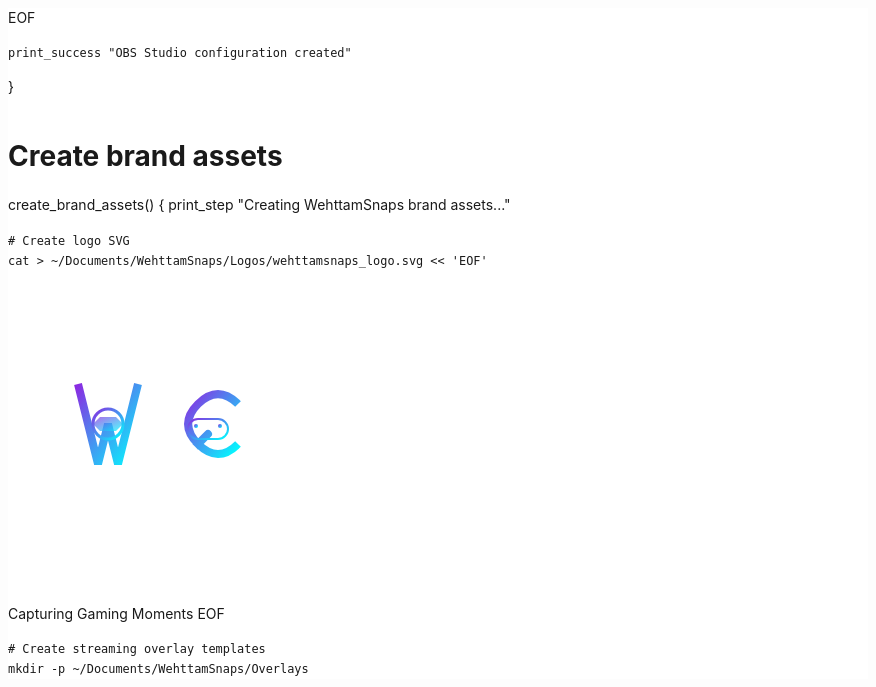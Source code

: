 EOF

    print_success "OBS Studio configuration created"
}

# Create brand assets
create_brand_assets() {
    print_step "Creating WehttamSnaps brand assets..."
    
    # Create logo SVG
    cat > ~/Documents/WehttamSnaps/Logos/wehttamsnaps_logo.svg << 'EOF'
<?xml version="1.0" encoding="UTF-8"?>
<svg width="300" height="300" viewBox="0 0 300 300" xmlns="http://www.w3.org/2000/svg">
  <defs>
    <linearGradient id="brandGradient" x1="0%" y1="0%" x2="100%" y2="100%">
      <stop offset="0%" style="stop-color:#8A2BE2;stop-opacity:1" />
      <stop offset="100%" style="stop-color:#00FFFF;stop-opacity:1" />
    </linearGradient>
  </defs>
  
  
  <g transform="translate(50,100)">
    <path d="M20 0 L40 80 L50 40 L60 80 L80 0" stroke="url(#brandGradient)" stroke-width="8" fill="none"/>
    <!-- Camera shutter inside W -->
    <circle cx="50" cy="40" r="15" stroke="url(#brandGradient)" stroke-width="3" fill="none"/>
    <path d="M35 40 L42 33 L58 33 L65 40 L58 47 L42 47 Z" fill="url(#brandGradient)" opacity="0.7"/>
  </g>
  
  
  <g transform="translate(150,100)">
    <path d="M80 20 Q60 0 40 20 Q20 40 40 60 Q60 40 40 60 Q60 80 80 60" 
          stroke="url(#brandGradient)" stroke-width="8" fill="none"/>
    <!-- Gaming controller outline inside S -->
    <rect x="30" y="35" width="40" height="20" rx="10" stroke="url(#brandGradient)" 
          stroke-width="2" fill="none"/>
    <circle cx="38" cy="42" r="2" fill="url(#brandGradient)"/>
    <circle cx="62" cy="42" r="2" fill="url(#brandGradient)"/>
  </g>
  
  
  <text x="150" y="220" text-anchor="middle" font-family="Arial, sans-serif" 
        font-size="16" fill="url(#brandGradient)" font-weight="bold">
    Capturing Gaming Moments
  </text>
</svg>
EOF

    # Create streaming overlay templates
    mkdir -p ~/Documents/WehttamSnaps/Overlays

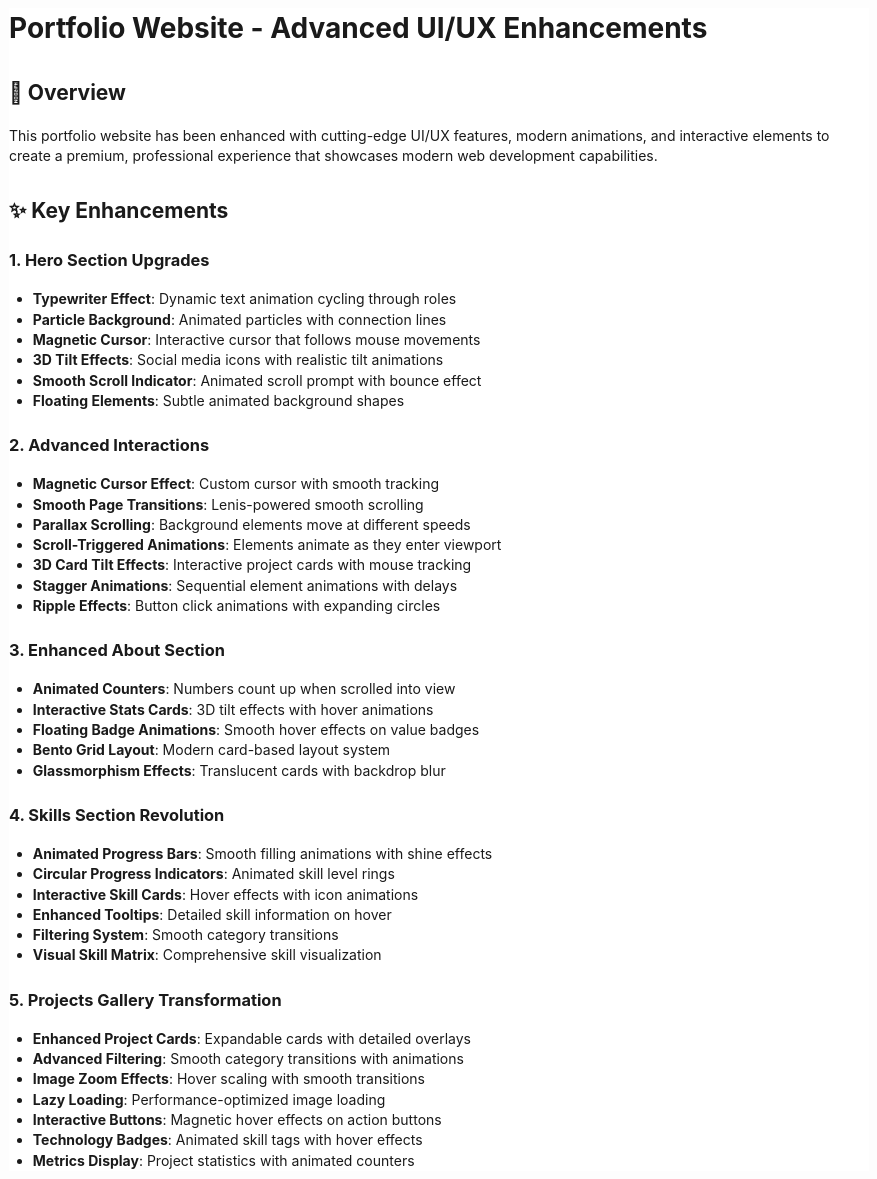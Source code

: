 # Portfolio Website - Advanced UI/UX Enhancements

## 🚀 Overview

This portfolio website has been enhanced with cutting-edge UI/UX features, modern animations, and interactive elements to create a premium, professional experience that showcases modern web development capabilities.

## ✨ Key Enhancements

### 1. Hero Section Upgrades
- **Typewriter Effect**: Dynamic text animation cycling through roles
- **Particle Background**: Animated particles with connection lines
- **Magnetic Cursor**: Interactive cursor that follows mouse movements
- **3D Tilt Effects**: Social media icons with realistic tilt animations
- **Smooth Scroll Indicator**: Animated scroll prompt with bounce effect
- **Floating Elements**: Subtle animated background shapes

### 2. Advanced Interactions
- **Magnetic Cursor Effect**: Custom cursor with smooth tracking
- **Smooth Page Transitions**: Lenis-powered smooth scrolling
- **Parallax Scrolling**: Background elements move at different speeds
- **Scroll-Triggered Animations**: Elements animate as they enter viewport
- **3D Card Tilt Effects**: Interactive project cards with mouse tracking
- **Stagger Animations**: Sequential element animations with delays
- **Ripple Effects**: Button click animations with expanding circles

### 3. Enhanced About Section
- **Animated Counters**: Numbers count up when scrolled into view
- **Interactive Stats Cards**: 3D tilt effects with hover animations
- **Floating Badge Animations**: Smooth hover effects on value badges
- **Bento Grid Layout**: Modern card-based layout system
- **Glassmorphism Effects**: Translucent cards with backdrop blur

### 4. Skills Section Revolution
- **Animated Progress Bars**: Smooth filling animations with shine effects
- **Circular Progress Indicators**: Animated skill level rings
- **Interactive Skill Cards**: Hover effects with icon animations
- **Enhanced Tooltips**: Detailed skill information on hover
- **Filtering System**: Smooth category transitions
- **Visual Skill Matrix**: Comprehensive skill visualization

### 5. Projects Gallery Transformation
- **Enhanced Project Cards**: Expandable cards with detailed overlays
- **Advanced Filtering**: Smooth category transitions with animations
- **Image Zoom Effects**: Hover scaling with smooth transitions
- **Lazy Loading**: Performance-optimized image loading
- **Interactive Buttons**: Magnetic hover effects on action buttons
- **Technology Badges**: Animated skill tags with hover effects
- **Metrics Display**: Project statistics with animated counters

════════════════

# Directions for this task
Look above for the line holding "- **3D Card", then set down exactly that line and every line after it up to and including the line holding "- **Bento Grid", with nothing else.

# Task answer
- **3D Card Tilt Effects**: Interactive project cards with mouse tracking
- **Stagger Animations**: Sequential element animations with delays
- **Ripple Effects**: Button click animations with expanding circles

### 3. Enhanced About Section
- **Animated Counters**: Numbers count up when scrolled into view
- **Interactive Stats Cards**: 3D tilt effects with hover animations
- **Floating Badge Animations**: Smooth hover effects on value badges
- **Bento Grid Layout**: Modern card-based layout system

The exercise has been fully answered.